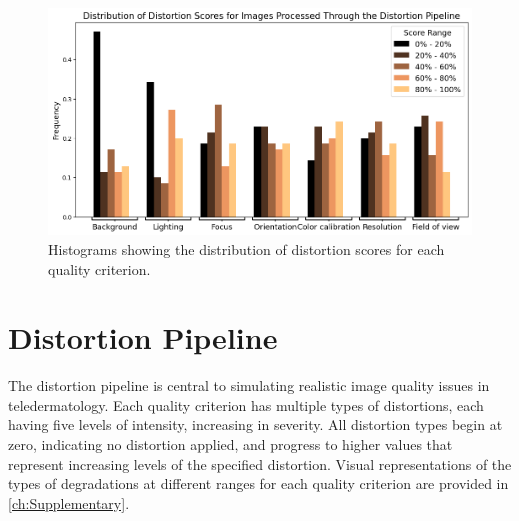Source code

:\begin{figure}[ht]
    \centering
    \includegraphics[keepaspectratio,width=15cm]{img/Distribution_test_criteria2.png}
    \caption{Histograms showing the distribution of distortion scores for each quality criterion.}
    \label{fig:DistTestCriteria2}
\end{figure}
\noindent
\section{Distortion Pipeline}
\label{sec:DistPipeline}
The distortion pipeline is central to simulating realistic image quality issues in teledermatology. Each quality criterion has multiple types of distortions, each having five levels of intensity, increasing in severity. All distortion types begin at zero, indicating no distortion applied, and progress to higher values that represent increasing levels of the specified distortion. Visual representations of the types of degradations at different ranges for each quality criterion are provided in \autoref{ch:Supplementary}.  \par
▬▬▬▬▬▬▬▬▬▬
> _HOW TO COMPLETE THIS TASK_
All the lines above are to be reproduced exactly, except the pictures.

> _RESPONSE AREA_
Source code

:\begin{figure}[ht]
    \centering
    \includegraphics[keepaspectratio,width=15cm]{img/Distribution_test_criteria2.png}
    \caption{Histograms showing the distribution of distortion scores for each quality criterion.}
    \label{fig:DistTestCriteria2}
\end{figure}
\noindent
\section{Distortion Pipeline}
\label{sec:DistPipeline}
The distortion pipeline is central to simulating realistic image quality issues in teledermatology. Each quality criterion has multiple types of distortions, each having five levels of intensity, increasing in severity. All distortion types begin at zero, indicating no distortion applied, and progress to higher values that represent increasing levels of the specified distortion. Visual representations of the types of degradations at different ranges for each quality criterion are provided in \autoref{ch:Supplementary}.  \par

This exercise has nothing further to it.